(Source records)
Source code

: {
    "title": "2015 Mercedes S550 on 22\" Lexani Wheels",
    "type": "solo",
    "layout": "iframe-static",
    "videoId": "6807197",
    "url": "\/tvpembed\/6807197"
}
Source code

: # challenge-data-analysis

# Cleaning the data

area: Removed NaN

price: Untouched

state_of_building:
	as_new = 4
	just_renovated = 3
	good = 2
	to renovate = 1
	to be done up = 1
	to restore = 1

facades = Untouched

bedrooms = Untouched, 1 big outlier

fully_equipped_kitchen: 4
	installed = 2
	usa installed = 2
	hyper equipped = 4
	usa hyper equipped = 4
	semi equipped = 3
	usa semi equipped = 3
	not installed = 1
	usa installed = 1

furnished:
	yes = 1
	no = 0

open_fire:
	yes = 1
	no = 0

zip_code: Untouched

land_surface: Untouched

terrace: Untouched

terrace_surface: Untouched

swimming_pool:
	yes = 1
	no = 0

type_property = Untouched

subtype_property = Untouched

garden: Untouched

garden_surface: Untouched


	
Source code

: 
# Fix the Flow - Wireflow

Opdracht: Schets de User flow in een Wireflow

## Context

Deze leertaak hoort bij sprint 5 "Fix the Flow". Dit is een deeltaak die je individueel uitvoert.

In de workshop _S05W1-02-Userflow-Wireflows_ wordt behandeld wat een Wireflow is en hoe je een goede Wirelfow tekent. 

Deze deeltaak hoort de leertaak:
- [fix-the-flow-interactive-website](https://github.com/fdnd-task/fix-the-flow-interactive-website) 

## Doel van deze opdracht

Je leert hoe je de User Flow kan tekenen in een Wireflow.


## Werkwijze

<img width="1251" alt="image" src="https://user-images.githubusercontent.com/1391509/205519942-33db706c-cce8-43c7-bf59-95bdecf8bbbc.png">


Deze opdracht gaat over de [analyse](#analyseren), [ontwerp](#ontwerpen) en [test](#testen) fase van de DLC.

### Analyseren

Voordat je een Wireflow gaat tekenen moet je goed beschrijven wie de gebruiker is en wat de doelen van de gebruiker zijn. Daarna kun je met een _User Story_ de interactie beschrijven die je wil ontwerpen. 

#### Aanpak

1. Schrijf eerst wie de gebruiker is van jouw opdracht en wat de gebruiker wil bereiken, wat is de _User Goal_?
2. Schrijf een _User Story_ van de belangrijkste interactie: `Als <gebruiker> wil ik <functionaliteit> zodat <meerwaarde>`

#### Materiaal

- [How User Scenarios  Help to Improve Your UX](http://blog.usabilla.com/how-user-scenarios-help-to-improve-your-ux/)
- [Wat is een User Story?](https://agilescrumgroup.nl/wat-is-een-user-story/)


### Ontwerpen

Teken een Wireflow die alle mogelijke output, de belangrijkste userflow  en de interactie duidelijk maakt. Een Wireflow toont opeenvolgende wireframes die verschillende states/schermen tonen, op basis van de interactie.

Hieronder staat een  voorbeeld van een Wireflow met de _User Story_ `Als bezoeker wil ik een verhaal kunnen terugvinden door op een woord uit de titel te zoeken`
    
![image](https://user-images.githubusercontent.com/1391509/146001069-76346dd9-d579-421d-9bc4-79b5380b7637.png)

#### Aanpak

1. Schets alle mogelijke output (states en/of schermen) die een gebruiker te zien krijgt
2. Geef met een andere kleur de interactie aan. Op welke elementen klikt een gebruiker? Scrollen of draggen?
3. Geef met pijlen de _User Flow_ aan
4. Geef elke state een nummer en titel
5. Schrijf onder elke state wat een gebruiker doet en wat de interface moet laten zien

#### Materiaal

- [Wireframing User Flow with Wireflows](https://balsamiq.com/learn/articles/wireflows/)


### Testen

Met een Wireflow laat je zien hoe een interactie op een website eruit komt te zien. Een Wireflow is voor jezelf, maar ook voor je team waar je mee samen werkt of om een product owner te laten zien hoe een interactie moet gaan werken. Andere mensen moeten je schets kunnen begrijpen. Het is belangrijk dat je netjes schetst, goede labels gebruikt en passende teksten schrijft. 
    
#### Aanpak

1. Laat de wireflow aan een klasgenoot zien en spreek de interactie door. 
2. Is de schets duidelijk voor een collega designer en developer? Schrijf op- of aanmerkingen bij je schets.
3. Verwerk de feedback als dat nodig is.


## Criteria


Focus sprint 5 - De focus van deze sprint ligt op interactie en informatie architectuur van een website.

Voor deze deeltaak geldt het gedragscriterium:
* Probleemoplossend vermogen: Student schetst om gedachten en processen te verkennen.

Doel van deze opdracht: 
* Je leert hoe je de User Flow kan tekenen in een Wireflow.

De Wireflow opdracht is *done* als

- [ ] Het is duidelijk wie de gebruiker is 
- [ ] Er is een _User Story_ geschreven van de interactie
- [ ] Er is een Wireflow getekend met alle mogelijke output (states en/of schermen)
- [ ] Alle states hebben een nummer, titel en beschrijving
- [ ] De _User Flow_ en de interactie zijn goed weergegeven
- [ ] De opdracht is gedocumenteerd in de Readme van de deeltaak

### ABOUT THIS TASK
The records above need to be duplicated. Keep every word unchanged.

### TASK RESULT
Source code

: {
    "title": "2015 Mercedes S550 on 22\" Lexani Wheels",
    "type": "solo",
    "layout": "iframe-static",
    "videoId": "6807197",
    "url": "\/tvpembed\/6807197"
}
Source code

: # challenge-data-analysis

# Cleaning the data

area: Removed NaN

price: Untouched

state_of_building:
	as_new = 4
	just_renovated = 3
	good = 2
	to renovate = 1
	to be done up = 1
	to restore = 1

facades = Untouched

bedrooms = Untouched, 1 big outlier

fully_equipped_kitchen: 4
	installed = 2
	usa installed = 2
	hyper equipped = 4
	usa hyper equipped = 4
	semi equipped = 3
	usa semi equipped = 3
	not installed = 1
	usa installed = 1

furnished:
	yes = 1
	no = 0

open_fire:
	yes = 1
	no = 0

zip_code: Untouched

land_surface: Untouched

terrace: Untouched

terrace_surface: Untouched

swimming_pool:
	yes = 1
	no = 0

type_property = Untouched

subtype_property = Untouched

garden: Untouched

garden_surface: Untouched


	
Source code

: 
# Fix the Flow - Wireflow

Opdracht: Schets de User flow in een Wireflow

## Context

Deze leertaak hoort bij sprint 5 "Fix the Flow". Dit is een deeltaak die je individueel uitvoert.

In de workshop _S05W1-02-Userflow-Wireflows_ wordt behandeld wat een Wireflow is en hoe je een goede Wirelfow tekent. 

Deze deeltaak hoort de leertaak:
- [fix-the-flow-interactive-website](https://github.com/fdnd-task/fix-the-flow-interactive-website) 

## Doel van deze opdracht

Je leert hoe je de User Flow kan tekenen in een Wireflow.


## Werkwijze

<img width="1251" alt="image" src="https://user-images.githubusercontent.com/1391509/205519942-33db706c-cce8-43c7-bf59-95bdecf8bbbc.png">


Deze opdracht gaat over de [analyse](#analyseren), [ontwerp](#ontwerpen) en [test](#testen) fase van de DLC.

### Analyseren

Voordat je een Wireflow gaat tekenen moet je goed beschrijven wie de gebruiker is en wat de doelen van de gebruiker zijn. Daarna kun je met een _User Story_ de interactie beschrijven die je wil ontwerpen. 

#### Aanpak

1. Schrijf eerst wie de gebruiker is van jouw opdracht en wat de gebruiker wil bereiken, wat is de _User Goal_?
2. Schrijf een _User Story_ van de belangrijkste interactie: `Als <gebruiker> wil ik <functionaliteit> zodat <meerwaarde>`

#### Materiaal

- [How User Scenarios  Help to Improve Your UX](http://blog.usabilla.com/how-user-scenarios-help-to-improve-your-ux/)
- [Wat is een User Story?](https://agilescrumgroup.nl/wat-is-een-user-story/)


### Ontwerpen

Teken een Wireflow die alle mogelijke output, de belangrijkste userflow  en de interactie duidelijk maakt. Een Wireflow toont opeenvolgende wireframes die verschillende states/schermen tonen, op basis van de interactie.

Hieronder staat een  voorbeeld van een Wireflow met de _User Story_ `Als bezoeker wil ik een verhaal kunnen terugvinden door op een woord uit de titel te zoeken`
    
![image](https://user-images.githubusercontent.com/1391509/146001069-76346dd9-d579-421d-9bc4-79b5380b7637.png)

#### Aanpak

1. Schets alle mogelijke output (states en/of schermen) die een gebruiker te zien krijgt
2. Geef met een andere kleur de interactie aan. Op welke elementen klikt een gebruiker? Scrollen of draggen?
3. Geef met pijlen de _User Flow_ aan
4. Geef elke state een nummer en titel
5. Schrijf onder elke state wat een gebruiker doet en wat de interface moet laten zien

#### Materiaal

- [Wireframing User Flow with Wireflows](https://balsamiq.com/learn/articles/wireflows/)


### Testen

Met een Wireflow laat je zien hoe een interactie op een website eruit komt te zien. Een Wireflow is voor jezelf, maar ook voor je team waar je mee samen werkt of om een product owner te laten zien hoe een interactie moet gaan werken. Andere mensen moeten je schets kunnen begrijpen. Het is belangrijk dat je netjes schetst, goede labels gebruikt en passende teksten schrijft. 
    
#### Aanpak

1. Laat de wireflow aan een klasgenoot zien en spreek de interactie door. 
2. Is de schets duidelijk voor een collega designer en developer? Schrijf op- of aanmerkingen bij je schets.
3. Verwerk de feedback als dat nodig is.


## Criteria


Focus sprint 5 - De focus van deze sprint ligt op interactie en informatie architectuur van een website.

Voor deze deeltaak geldt het gedragscriterium:
* Probleemoplossend vermogen: Student schetst om gedachten en processen te verkennen.

Doel van deze opdracht: 
* Je leert hoe je de User Flow kan tekenen in een Wireflow.

De Wireflow opdracht is *done* als

- [ ] Het is duidelijk wie de gebruiker is 
- [ ] Er is een _User Story_ geschreven van de interactie
- [ ] Er is een Wireflow getekend met alle mogelijke output (states en/of schermen)
- [ ] Alle states hebben een nummer, titel en beschrijving
- [ ] De _User Flow_ en de interactie zijn goed weergegeven
- [ ] De opdracht is gedocumenteerd in de Readme van de deeltaak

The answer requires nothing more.